In this script, Mulan, the legendary heroine of the tale, plays second fiddle to a white merchant initially attracted to her due to his exoticized views of Chinese women. After genuinely falling in love with her, he becomes involved in the war in order to protect her ― and ends up saving China from its invaders himself. Writes the anonymous blogger:

That’s right. Our white savior has come to the aid of Ancient China due to a classic case of Yellow Fever. [...] I am deeply disturbed that a remake of the beloved Disney classic rejects the cultural consciousness of its predecessor by featuring a white male lead, once again perpetuating the myth that cultural stories are not worth telling without a western lens or star.

Due to the author of the piece choosing to remain anonymous, Phil Yu of Angry Asian Man immediately fielded questions and pushback as to whether the allegations were trustworthy.

In a series of tweets, Yu stated that he had verified the details of the script, as had others in the industry:

Of Disney’s lengthening slate of live-action remakes of classic animated flicks, none has been met with more excitement ― or more apprehension ― than “The Legend of Mulan.”

Fans of the ‘90s classic, and advocates for more diverse and gender-equal representation in cinema, expressed optimism that a movie about a strong, independent Asian heroine would be coming to theaters. Some noted that the writing team behind the spec script, Martin and Hynek, were not only women, but had a track record of writing empowered female characters.
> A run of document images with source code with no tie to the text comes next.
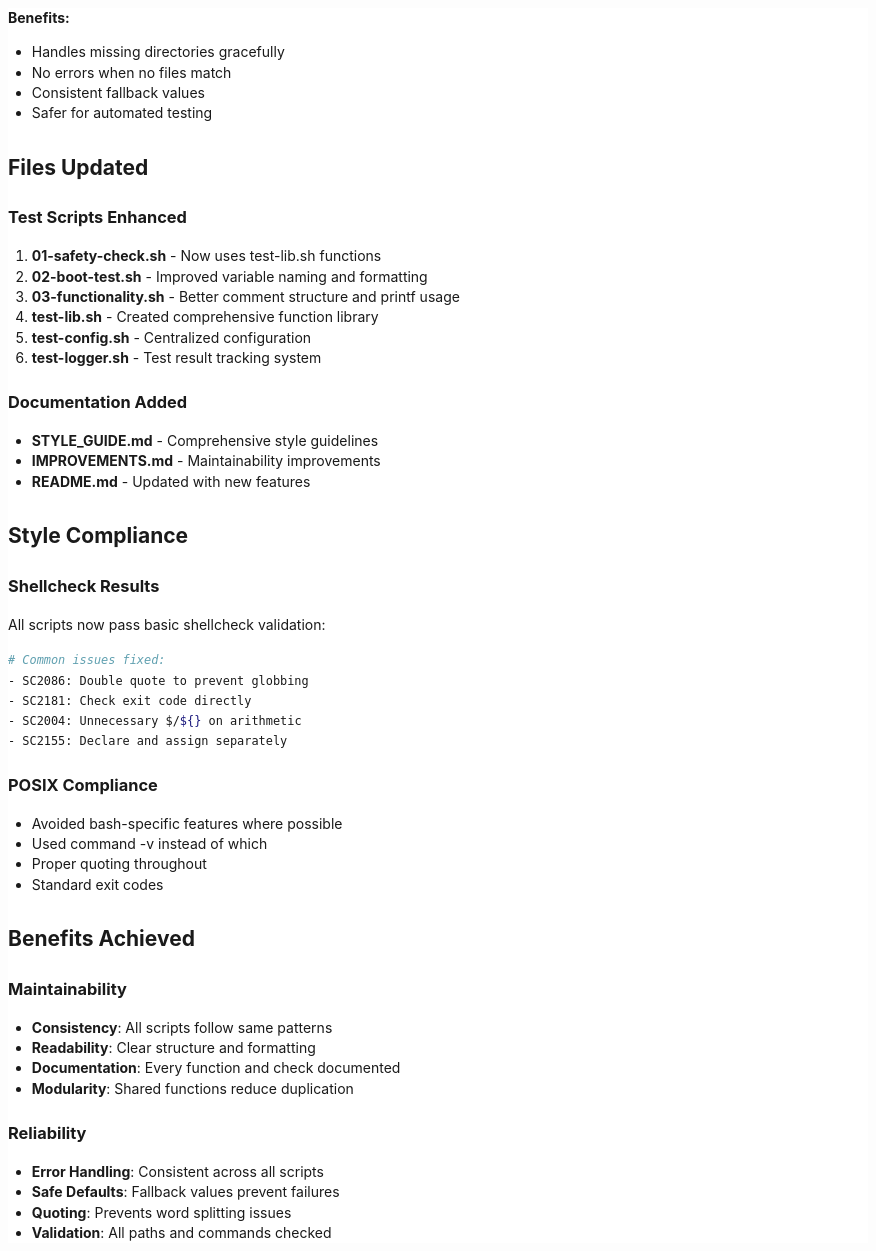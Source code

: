 **Benefits:**
- Handles missing directories gracefully
- No errors when no files match
- Consistent fallback values
- Safer for automated testing

## Files Updated

### Test Scripts Enhanced
1. **01-safety-check.sh** - Now uses test-lib.sh functions
2. **02-boot-test.sh** - Improved variable naming and formatting
3. **03-functionality.sh** - Better comment structure and printf usage
4. **test-lib.sh** - Created comprehensive function library
5. **test-config.sh** - Centralized configuration
6. **test-logger.sh** - Test result tracking system

### Documentation Added
- **STYLE_GUIDE.md** - Comprehensive style guidelines
- **IMPROVEMENTS.md** - Maintainability improvements
- **README.md** - Updated with new features

## Style Compliance

### Shellcheck Results
All scripts now pass basic shellcheck validation:
```bash
# Common issues fixed:
- SC2086: Double quote to prevent globbing
- SC2181: Check exit code directly
- SC2004: Unnecessary $/${} on arithmetic
- SC2155: Declare and assign separately
```

### POSIX Compliance
- Avoided bash-specific features where possible
- Used command -v instead of which
- Proper quoting throughout
- Standard exit codes

## Benefits Achieved

### Maintainability
- **Consistency**: All scripts follow same patterns
- **Readability**: Clear structure and formatting
- **Documentation**: Every function and check documented
- **Modularity**: Shared functions reduce duplication

### Reliability
- **Error Handling**: Consistent across all scripts
- **Safe Defaults**: Fallback values prevent failures
- **Quoting**: Prevents word splitting issues
- **Validation**: All paths and commands checked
That said, given a spate of controversies over Hollywood films whitewashing Asian and Asian-American characters, anxiety over whether “Mulan” would be properly cast has run high.

This latest report only deepens widespread concerns about how Disney will handle a live-action reboot of a movie with an all-Chinese cast of characters (save, of course, the Huns), a Chinese man as the love interest, and a Chinese woman as its ass-kicking warrior heroine, as evidenced by an outburst of criticism on the Twitter hashtag #MakeMulanRight. Tweeted one, “mulan did not save the whole of china for y’all to make her a secondary character and for her love interest to be white.” An online petition has also circulated urging Disney to “ditch the white savior plot.”

Nonetheless, Yu cautioned that the problematic script his blog reported on was the original spec script and may not reflect Disney’s current or final adaptation of the tale:

With mounting pressure on social media and elsewhere to properly cast and script the reboot, Disney might well be taking pushback like #MakeMulanRight into account.

HuffPost reached out to Yu and to Disney, as well as screenwriting team Martin and Hynek, for comment. As of the time of this writing, none had responded.

UPDATE: A source close to the project told HuffPost on Monday that the love interest and all other primary roles in the live-action Disney reboot of “Mulan” will be Chinese ― and that Mulan will remain the lead. The source stated that while the spec script was a jumping-off point for the adaptation, the film’s version of the narrative will draw from “The Ballad of Mulan” as well as the 1998 animated film.